Andrea Barlow came to Thursday’s event to support Krebbs, her best friend for nearly three decades, and mourn her father. Barlow remembered how he would ask her every time she visited and at any age, “Andrea, what do you think? What do you have to say?”

“He always made me feel like my opinion mattered,” she shared.

Event is a respite for people struggling with impacts of COVID-19

“The grieving process is just so hard because it’s constantly shoved in your face everyday,” Krebbs explained.

For Bailey, his months-long ordeal with COVID-19 makes him feel deeply alone, especially as others around him or on TV downplay the virus that has devastated his family and community.

“To see people not take it seriously and then to go to the news and then find out that Black families are suffering the worst is gaslighting … at it’s worst,” he said.

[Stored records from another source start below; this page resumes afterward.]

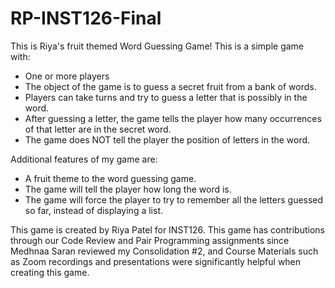 # RP-INST126-Final

This is Riya's fruit themed Word Guessing Game! This is a simple game with: 
- One or more players
- The object of the game is to guess a secret fruit from a bank of words.
- Players can take turns and try to guess a letter that is possibly in the word.
- After guessing a letter, the game tells the player how many occurrences of that letter are in
the secret word.
- The game does NOT tell the player the position of letters in the word.

Additional features of my game are: 
- A fruit theme to the word guessing game.
- The game will tell the player how long the word is.
- The game will force the player to try to remember all the letters guessed so far, instead of displaying a list.

This game is created by Riya Patel for INST126. This game has contributions through our Code Review and Pair Programming assignments since Medhnaa Saran reviewed my Consolidation #2, and Course Materials such as Zoom recordings and presentations were significantly helpful when creating this game.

According to the Centers for Disease Control and Prevention, Black people are more than twice as likely to catch COVID-19 than white people, nearly five times as likely to be hospitalized from it, and more than twice as likely to die from it. Lack of access to healthcare and increased potential exposure due to occupations are among a variety of factors that exacerbate disparities in COVID-19 contraction and outcome.

“I’m angry, I’m very very frustrated, I’m kind of numb … and disappointed, because I think we could have done such a better job,” Bailey said. “The dangers could have been articulated better and shutting down would have made more sense to people.”

The Marked By COVID event was therefore a welcome and needed respite from what Bailey and others saw as rampant ignorance and cruelty in response to an ongoing public health crisis.

“Connecting with other people with the same experience is kind of all we have right now,” Bailey said.